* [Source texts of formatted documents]

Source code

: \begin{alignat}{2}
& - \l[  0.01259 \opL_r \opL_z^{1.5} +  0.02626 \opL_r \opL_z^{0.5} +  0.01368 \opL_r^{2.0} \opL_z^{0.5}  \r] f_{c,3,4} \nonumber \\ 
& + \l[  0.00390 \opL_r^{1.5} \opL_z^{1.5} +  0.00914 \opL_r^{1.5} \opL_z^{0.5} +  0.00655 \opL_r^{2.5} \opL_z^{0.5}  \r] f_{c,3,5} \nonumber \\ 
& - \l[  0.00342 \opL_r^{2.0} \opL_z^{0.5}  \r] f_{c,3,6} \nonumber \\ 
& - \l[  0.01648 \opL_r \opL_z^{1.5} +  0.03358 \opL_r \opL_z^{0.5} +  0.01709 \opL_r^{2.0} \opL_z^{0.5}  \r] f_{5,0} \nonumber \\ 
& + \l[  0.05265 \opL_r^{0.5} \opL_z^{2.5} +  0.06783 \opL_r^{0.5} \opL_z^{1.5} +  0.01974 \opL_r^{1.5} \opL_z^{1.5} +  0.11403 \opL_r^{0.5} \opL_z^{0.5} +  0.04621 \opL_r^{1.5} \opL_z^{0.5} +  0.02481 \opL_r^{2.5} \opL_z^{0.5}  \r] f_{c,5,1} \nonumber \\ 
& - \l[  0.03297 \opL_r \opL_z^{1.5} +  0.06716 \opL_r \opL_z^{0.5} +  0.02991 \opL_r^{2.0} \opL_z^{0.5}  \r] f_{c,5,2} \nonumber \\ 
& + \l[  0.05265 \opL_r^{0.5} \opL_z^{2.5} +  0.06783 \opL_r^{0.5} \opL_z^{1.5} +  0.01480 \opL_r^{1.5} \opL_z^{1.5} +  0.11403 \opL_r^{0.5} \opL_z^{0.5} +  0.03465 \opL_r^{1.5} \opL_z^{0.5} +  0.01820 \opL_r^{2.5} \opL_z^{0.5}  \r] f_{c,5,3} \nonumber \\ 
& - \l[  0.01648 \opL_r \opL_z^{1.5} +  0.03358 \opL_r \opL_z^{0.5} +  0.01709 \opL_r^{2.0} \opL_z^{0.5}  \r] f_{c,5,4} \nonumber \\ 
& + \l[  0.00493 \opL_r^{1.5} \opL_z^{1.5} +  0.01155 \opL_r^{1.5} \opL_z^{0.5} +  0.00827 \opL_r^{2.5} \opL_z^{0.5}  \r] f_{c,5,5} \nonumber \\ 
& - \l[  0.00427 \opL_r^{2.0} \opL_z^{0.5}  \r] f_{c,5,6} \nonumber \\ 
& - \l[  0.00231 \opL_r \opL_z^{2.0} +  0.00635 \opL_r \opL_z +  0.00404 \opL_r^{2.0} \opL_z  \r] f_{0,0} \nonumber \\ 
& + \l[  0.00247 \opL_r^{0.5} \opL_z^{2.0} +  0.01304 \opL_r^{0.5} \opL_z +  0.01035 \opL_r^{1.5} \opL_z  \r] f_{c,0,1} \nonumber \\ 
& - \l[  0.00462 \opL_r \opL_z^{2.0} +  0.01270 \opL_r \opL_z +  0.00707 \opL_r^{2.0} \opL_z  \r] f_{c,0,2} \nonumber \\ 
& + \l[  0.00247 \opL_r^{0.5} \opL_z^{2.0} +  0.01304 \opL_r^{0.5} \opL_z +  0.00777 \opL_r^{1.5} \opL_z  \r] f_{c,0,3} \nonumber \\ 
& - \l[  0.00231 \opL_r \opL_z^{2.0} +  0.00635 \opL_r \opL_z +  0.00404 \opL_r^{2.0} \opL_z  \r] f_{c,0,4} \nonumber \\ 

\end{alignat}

* [WHAT IS REQUIRED] All of the entries above need to be set down again exactly.

* [EXERCISE RESULT]
Source code

: \begin{alignat}{2}
& - \l[  0.01259 \opL_r \opL_z^{1.5} +  0.02626 \opL_r \opL_z^{0.5} +  0.01368 \opL_r^{2.0} \opL_z^{0.5}  \r] f_{c,3,4} \nonumber \\ 
& + \l[  0.00390 \opL_r^{1.5} \opL_z^{1.5} +  0.00914 \opL_r^{1.5} \opL_z^{0.5} +  0.00655 \opL_r^{2.5} \opL_z^{0.5}  \r] f_{c,3,5} \nonumber \\ 
& - \l[  0.00342 \opL_r^{2.0} \opL_z^{0.5}  \r] f_{c,3,6} \nonumber \\ 
& - \l[  0.01648 \opL_r \opL_z^{1.5} +  0.03358 \opL_r \opL_z^{0.5} +  0.01709 \opL_r^{2.0} \opL_z^{0.5}  \r] f_{5,0} \nonumber \\ 
& + \l[  0.05265 \opL_r^{0.5} \opL_z^{2.5} +  0.06783 \opL_r^{0.5} \opL_z^{1.5} +  0.01974 \opL_r^{1.5} \opL_z^{1.5} +  0.11403 \opL_r^{0.5} \opL_z^{0.5} +  0.04621 \opL_r^{1.5} \opL_z^{0.5} +  0.02481 \opL_r^{2.5} \opL_z^{0.5}  \r] f_{c,5,1} \nonumber \\ 
& - \l[  0.03297 \opL_r \opL_z^{1.5} +  0.06716 \opL_r \opL_z^{0.5} +  0.02991 \opL_r^{2.0} \opL_z^{0.5}  \r] f_{c,5,2} \nonumber \\ 
& + \l[  0.05265 \opL_r^{0.5} \opL_z^{2.5} +  0.06783 \opL_r^{0.5} \opL_z^{1.5} +  0.01480 \opL_r^{1.5} \opL_z^{1.5} +  0.11403 \opL_r^{0.5} \opL_z^{0.5} +  0.03465 \opL_r^{1.5} \opL_z^{0.5} +  0.01820 \opL_r^{2.5} \opL_z^{0.5}  \r] f_{c,5,3} \nonumber \\ 
& - \l[  0.01648 \opL_r \opL_z^{1.5} +  0.03358 \opL_r \opL_z^{0.5} +  0.01709 \opL_r^{2.0} \opL_z^{0.5}  \r] f_{c,5,4} \nonumber \\ 
& + \l[  0.00493 \opL_r^{1.5} \opL_z^{1.5} +  0.01155 \opL_r^{1.5} \opL_z^{0.5} +  0.00827 \opL_r^{2.5} \opL_z^{0.5}  \r] f_{c,5,5} \nonumber \\ 
& - \l[  0.00427 \opL_r^{2.0} \opL_z^{0.5}  \r] f_{c,5,6} \nonumber \\ 
& - \l[  0.00231 \opL_r \opL_z^{2.0} +  0.00635 \opL_r \opL_z +  0.00404 \opL_r^{2.0} \opL_z  \r] f_{0,0} \nonumber \\ 
& + \l[  0.00247 \opL_r^{0.5} \opL_z^{2.0} +  0.01304 \opL_r^{0.5} \opL_z +  0.01035 \opL_r^{1.5} \opL_z  \r] f_{c,0,1} \nonumber \\ 
& - \l[  0.00462 \opL_r \opL_z^{2.0} +  0.01270 \opL_r \opL_z +  0.00707 \opL_r^{2.0} \opL_z  \r] f_{c,0,2} \nonumber \\ 
& + \l[  0.00247 \opL_r^{0.5} \opL_z^{2.0} +  0.01304 \opL_r^{0.5} \opL_z +  0.00777 \opL_r^{1.5} \opL_z  \r] f_{c,0,3} \nonumber \\ 
& - \l[  0.00231 \opL_r \opL_z^{2.0} +  0.00635 \opL_r \opL_z +  0.00404 \opL_r^{2.0} \opL_z  \r] f_{c,0,4} \nonumber \\ 

\end{alignat}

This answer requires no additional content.